>>>

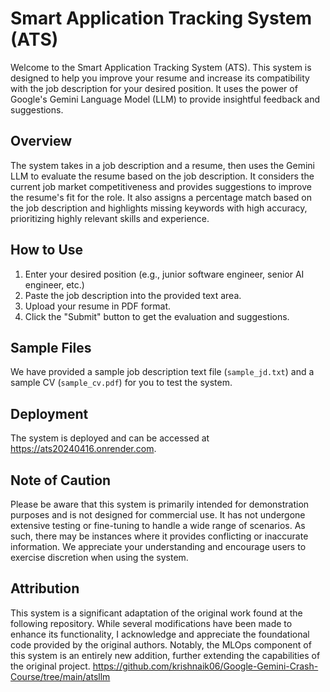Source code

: # Smart Application Tracking System (ATS)

Welcome to the Smart Application Tracking System (ATS). This system is designed to help you improve your resume and increase its compatibility with the job description for your desired position. It uses the power of Google's Gemini Language Model (LLM) to provide insightful feedback and suggestions.

## Overview

The system takes in a job description and a resume, then uses the Gemini LLM to evaluate the resume based on the job description. It considers the current job market competitiveness and provides suggestions to improve the resume's fit for the role. It also assigns a percentage match based on the job description and highlights missing keywords with high accuracy, prioritizing highly relevant skills and experience.

## How to Use

1. Enter your desired position (e.g., junior software engineer, senior AI engineer, etc.)
2. Paste the job description into the provided text area.
3. Upload your resume in PDF format.
4. Click the "Submit" button to get the evaluation and suggestions.

## Sample Files

We have provided a sample job description text file (`sample_jd.txt`) and a sample CV (`sample_cv.pdf`) for you to test the system.

## Deployment

The system is deployed and can be accessed at https://ats20240416.onrender.com.

## Note of Caution

Please be aware that this system is primarily intended for demonstration purposes and is not designed for commercial use. It has not undergone extensive testing or fine-tuning to handle a wide range of scenarios. As such, there may be instances where it provides conflicting or inaccurate information. We appreciate your understanding and encourage users to exercise discretion when using the system.

## Attribution

This system is a significant adaptation of the original work found at the following repository. While several modifications have been made to enhance its functionality, I acknowledge and appreciate the foundational code provided by the original authors. Notably, the MLOps component of this system is an entirely new addition, further extending the capabilities of the original project.
https://github.com/krishnaik06/Google-Gemini-Crash-Course/tree/main/atsllm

<<<

▸ **What the task asks**:
Count every line in the listing above where the string "https" occurs, and report the count and nothing more.

▸ **Reply**:
2